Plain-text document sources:
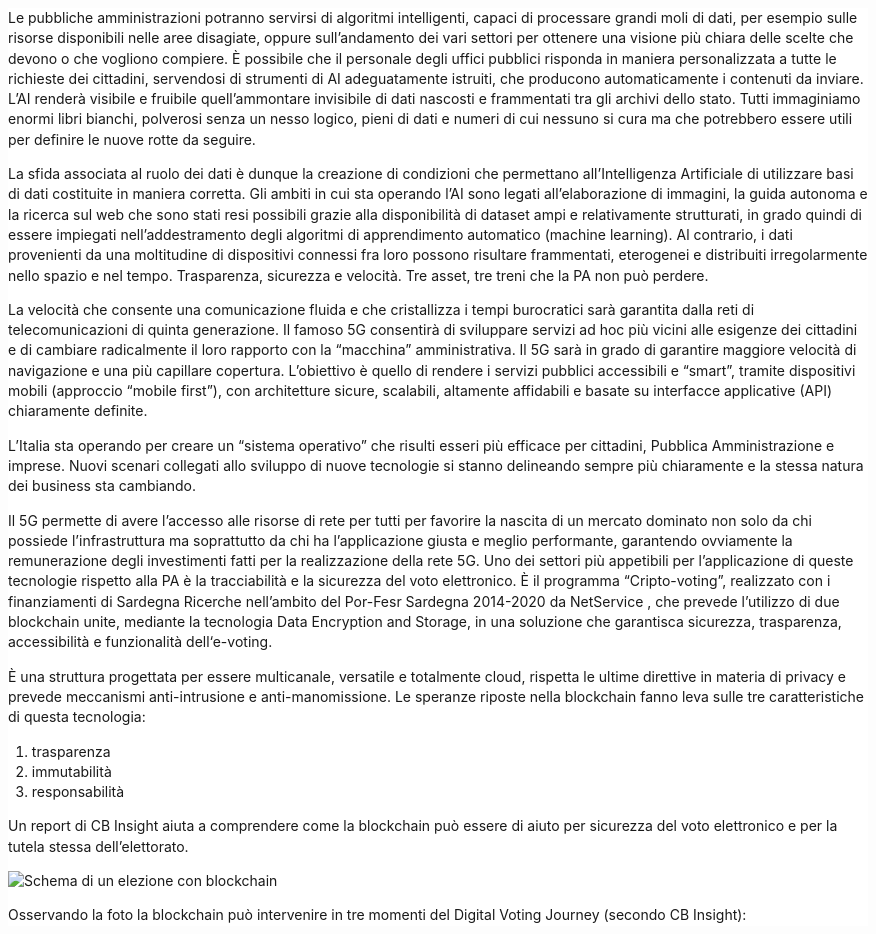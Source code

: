 Le pubbliche amministrazioni potranno servirsi di algoritmi intelligenti, capaci di processare grandi moli di dati, per esempio sulle risorse disponibili nelle aree disagiate, oppure sull’andamento dei vari settori per ottenere una visione più chiara delle scelte che devono o che vogliono compiere. È possibile che il personale degli uffici pubblici risponda in maniera personalizzata a tutte le richieste dei cittadini, servendosi di strumenti di AI adeguatamente istruiti, che producono automaticamente i contenuti da inviare. L’AI renderà visibile e fruibile quell’ammontare invisibile di dati nascosti e frammentati tra gli archivi dello stato. Tutti immaginiamo enormi libri bianchi, polverosi senza un nesso logico, pieni di dati e numeri di cui nessuno si cura ma che potrebbero essere utili per definire le nuove rotte da seguire.

La sfida associata al ruolo dei dati è dunque la creazione di condizioni che permettano all’Intelligenza Artificiale di utilizzare basi di dati costituite in maniera corretta. Gli ambiti in cui sta operando l’AI sono legati all’elaborazione di immagini, la guida autonoma e la ricerca sul web che sono stati resi possibili grazie alla disponibilità di dataset ampi e relativamente strutturati, in grado quindi di essere impiegati nell’addestramento degli algoritmi di apprendimento automatico (machine learning). Al contrario, i dati provenienti da una moltitudine di dispositivi connessi fra loro possono risultare frammentati, eterogenei e distribuiti irregolarmente nello spazio e nel tempo.  Trasparenza, sicurezza e velocità. Tre asset, tre treni che la PA non può perdere.

La velocità che consente una comunicazione fluida e che cristallizza i tempi burocratici sarà garantita dalla reti di telecomunicazioni di quinta generazione. Il famoso 5G consentirà di sviluppare servizi ad hoc più vicini alle esigenze dei cittadini e di cambiare radicalmente il loro rapporto con la “macchina” amministrativa. Il 5G sarà in grado di garantire maggiore velocità di navigazione e una più capillare copertura. L’obiettivo è quello di rendere i servizi pubblici accessibili e “smart”, tramite dispositivi mobili (approccio “mobile first”), con architetture sicure, scalabili, altamente affidabili e basate su interfacce applicative (API) chiaramente definite.

L’Italia sta operando per creare un “sistema operativo” che risulti esseri più efficace per cittadini, Pubblica Amministrazione e imprese. Nuovi scenari collegati allo sviluppo di nuove tecnologie si stanno delineando sempre più chiaramente e la stessa natura dei business sta cambiando.

Il 5G permette di avere l’accesso alle risorse di rete per tutti per favorire la nascita di un mercato dominato non solo da chi possiede l’infrastruttura ma soprattutto da chi ha l’applicazione giusta e meglio performante, garantendo ovviamente la remunerazione degli investimenti fatti per la realizzazione della rete 5G.  Uno dei settori più appetibili per l’applicazione di queste tecnologie rispetto alla PA è la tracciabilità e la sicurezza del voto elettronico. È il programma “Cripto-voting”, realizzato con i finanziamenti di Sardegna Ricerche nell’ambito del Por-Fesr Sardegna 2014-2020 da NetService , che prevede l’utilizzo di due blockchain unite, mediante la tecnologia Data Encryption and Storage, in una soluzione che garantisca sicurezza, trasparenza, accessibilità e funzionalità dell‘e-voting.

È una struttura progettata per essere multicanale, versatile e totalmente cloud, rispetta le ultime direttive in materia di privacy e prevede meccanismi anti-intrusione e anti-manomissione.
Le speranze riposte nella blockchain fanno leva sulle tre caratteristiche di questa tecnologia:

1.	trasparenza
2.	immutabilità
3.	responsabilità

Un report di CB Insight aiuta a comprendere come la blockchain può essere di aiuto per sicurezza del voto elettronico e per la tutela stessa dell’elettorato.

<img class="image" src="{{site.url}}/assets/images/projects/2030/elezione_blockchain.jpg" alt="Schema di un elezione con blockchain">

Osservando la foto la blockchain può intervenire in tre momenti del Digital Voting Journey (secondo CB Insight):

_Assignment:_ Going through the records above, count the lines that hold "chiaramente" and answer with the count alone.

_Answer to the exercise:_ 2